[PATCH] D59105: [RFC] Create an Arbitrary Precision Integer Type.

Fri Mar 8 06:41:46 PST 2019

erichkeane marked 7 inline comments as done.
erichkeane added a comment.

Thank you @rsmith for the quick review!  I really appreciate it.

In D59105#1422088 <https://reviews.llvm.org/D59105#1422088>, @rsmith wrote:

> In principle, I think an extension in this space seems reasonable and useful.

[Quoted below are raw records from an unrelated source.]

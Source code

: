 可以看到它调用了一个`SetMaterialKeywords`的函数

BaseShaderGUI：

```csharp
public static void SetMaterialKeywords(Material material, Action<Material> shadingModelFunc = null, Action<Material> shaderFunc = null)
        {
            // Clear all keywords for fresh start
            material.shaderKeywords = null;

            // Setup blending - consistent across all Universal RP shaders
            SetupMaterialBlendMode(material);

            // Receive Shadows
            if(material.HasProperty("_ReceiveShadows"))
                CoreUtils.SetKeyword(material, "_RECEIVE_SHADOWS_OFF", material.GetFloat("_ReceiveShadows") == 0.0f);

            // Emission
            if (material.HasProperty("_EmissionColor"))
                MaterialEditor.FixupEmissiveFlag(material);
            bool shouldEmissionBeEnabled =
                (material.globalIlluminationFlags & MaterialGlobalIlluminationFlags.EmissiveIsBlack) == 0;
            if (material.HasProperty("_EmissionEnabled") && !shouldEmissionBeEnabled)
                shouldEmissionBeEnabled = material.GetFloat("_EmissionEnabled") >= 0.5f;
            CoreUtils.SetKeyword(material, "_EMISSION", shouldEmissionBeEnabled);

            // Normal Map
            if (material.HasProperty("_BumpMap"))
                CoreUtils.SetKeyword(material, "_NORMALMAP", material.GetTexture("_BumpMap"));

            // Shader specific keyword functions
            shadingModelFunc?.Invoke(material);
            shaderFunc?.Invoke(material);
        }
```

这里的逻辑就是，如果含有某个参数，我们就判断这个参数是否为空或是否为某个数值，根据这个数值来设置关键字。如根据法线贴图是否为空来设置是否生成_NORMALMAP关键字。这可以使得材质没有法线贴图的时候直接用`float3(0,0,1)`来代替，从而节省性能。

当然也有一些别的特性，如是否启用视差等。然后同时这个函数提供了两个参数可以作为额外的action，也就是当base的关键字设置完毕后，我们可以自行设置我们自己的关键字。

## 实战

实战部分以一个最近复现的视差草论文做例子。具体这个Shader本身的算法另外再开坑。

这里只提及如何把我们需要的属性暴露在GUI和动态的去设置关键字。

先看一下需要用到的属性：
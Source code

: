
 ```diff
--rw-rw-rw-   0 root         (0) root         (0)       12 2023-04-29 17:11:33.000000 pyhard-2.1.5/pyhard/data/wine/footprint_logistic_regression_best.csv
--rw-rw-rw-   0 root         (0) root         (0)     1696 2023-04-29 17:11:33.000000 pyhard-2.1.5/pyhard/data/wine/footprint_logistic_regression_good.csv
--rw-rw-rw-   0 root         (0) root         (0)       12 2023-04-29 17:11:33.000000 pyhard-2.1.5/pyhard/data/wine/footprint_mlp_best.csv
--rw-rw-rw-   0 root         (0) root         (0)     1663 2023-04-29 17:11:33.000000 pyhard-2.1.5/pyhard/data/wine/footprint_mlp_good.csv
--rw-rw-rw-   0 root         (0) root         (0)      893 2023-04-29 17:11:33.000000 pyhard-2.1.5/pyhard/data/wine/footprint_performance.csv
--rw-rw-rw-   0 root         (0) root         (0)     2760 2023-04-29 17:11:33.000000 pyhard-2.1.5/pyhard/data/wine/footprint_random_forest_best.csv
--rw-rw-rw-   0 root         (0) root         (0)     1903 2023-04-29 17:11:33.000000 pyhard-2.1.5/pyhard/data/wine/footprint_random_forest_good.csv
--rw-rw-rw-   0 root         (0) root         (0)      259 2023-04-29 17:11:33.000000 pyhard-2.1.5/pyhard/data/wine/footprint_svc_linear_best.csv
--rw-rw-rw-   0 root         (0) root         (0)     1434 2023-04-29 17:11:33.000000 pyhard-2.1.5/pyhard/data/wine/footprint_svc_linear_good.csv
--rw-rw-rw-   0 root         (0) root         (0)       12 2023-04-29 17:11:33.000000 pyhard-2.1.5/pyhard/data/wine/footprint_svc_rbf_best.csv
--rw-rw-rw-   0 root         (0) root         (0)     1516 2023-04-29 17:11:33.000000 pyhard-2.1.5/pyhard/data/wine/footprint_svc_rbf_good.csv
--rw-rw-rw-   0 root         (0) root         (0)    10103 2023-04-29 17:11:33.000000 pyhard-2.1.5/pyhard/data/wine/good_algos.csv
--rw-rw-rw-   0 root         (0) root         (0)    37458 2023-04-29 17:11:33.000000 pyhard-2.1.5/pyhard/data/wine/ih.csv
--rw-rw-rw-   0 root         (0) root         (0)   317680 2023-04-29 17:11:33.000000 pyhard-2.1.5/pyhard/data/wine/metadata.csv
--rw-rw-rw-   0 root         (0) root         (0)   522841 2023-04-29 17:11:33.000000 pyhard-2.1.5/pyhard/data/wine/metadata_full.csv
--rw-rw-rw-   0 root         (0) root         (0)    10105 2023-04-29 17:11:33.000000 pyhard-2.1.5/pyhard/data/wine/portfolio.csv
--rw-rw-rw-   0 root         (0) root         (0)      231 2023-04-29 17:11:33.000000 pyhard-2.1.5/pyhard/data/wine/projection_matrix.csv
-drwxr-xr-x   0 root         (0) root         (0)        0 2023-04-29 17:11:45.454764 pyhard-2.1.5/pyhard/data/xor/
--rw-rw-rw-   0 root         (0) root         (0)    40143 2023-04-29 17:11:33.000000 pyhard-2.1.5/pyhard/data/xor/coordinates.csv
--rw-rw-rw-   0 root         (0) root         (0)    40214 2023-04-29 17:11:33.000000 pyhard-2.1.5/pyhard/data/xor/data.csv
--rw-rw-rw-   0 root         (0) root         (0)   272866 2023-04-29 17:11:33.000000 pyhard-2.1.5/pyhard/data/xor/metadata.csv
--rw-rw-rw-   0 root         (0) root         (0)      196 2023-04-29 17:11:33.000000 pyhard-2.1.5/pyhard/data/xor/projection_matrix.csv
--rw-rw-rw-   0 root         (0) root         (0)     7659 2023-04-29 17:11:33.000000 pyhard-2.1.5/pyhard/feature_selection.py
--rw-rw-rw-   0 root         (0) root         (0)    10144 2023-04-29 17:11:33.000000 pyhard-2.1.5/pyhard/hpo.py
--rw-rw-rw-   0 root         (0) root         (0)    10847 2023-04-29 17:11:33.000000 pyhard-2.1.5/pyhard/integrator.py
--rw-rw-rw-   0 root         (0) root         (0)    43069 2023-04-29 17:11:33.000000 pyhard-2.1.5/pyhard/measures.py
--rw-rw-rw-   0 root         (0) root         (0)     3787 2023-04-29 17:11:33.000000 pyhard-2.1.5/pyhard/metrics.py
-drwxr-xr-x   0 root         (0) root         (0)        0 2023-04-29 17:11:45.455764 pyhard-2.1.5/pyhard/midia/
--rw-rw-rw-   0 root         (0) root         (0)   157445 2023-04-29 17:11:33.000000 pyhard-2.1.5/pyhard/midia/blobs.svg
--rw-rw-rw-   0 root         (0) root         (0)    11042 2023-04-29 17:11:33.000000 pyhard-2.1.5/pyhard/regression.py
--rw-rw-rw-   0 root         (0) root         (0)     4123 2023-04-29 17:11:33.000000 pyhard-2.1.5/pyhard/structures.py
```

Considering the points in http://clang.llvm.org/get_involved.html, I'm happy to assume you meet points 2, 5, and 6, but I'd like to see a written-up rationale for the other points. (In particular, you do not yet meet the bar for points 3 and 7, and if you're not proposing this to WG14 or WG21 or similar, some amount of rationale justifying that is necessary.)

I can definitely work on the test suite, and I'll attempt to improve the specification.  At the moment I don't believe we have an effort to get this into WG14/WG21, however I'll see if it is possible to figure out our interest here.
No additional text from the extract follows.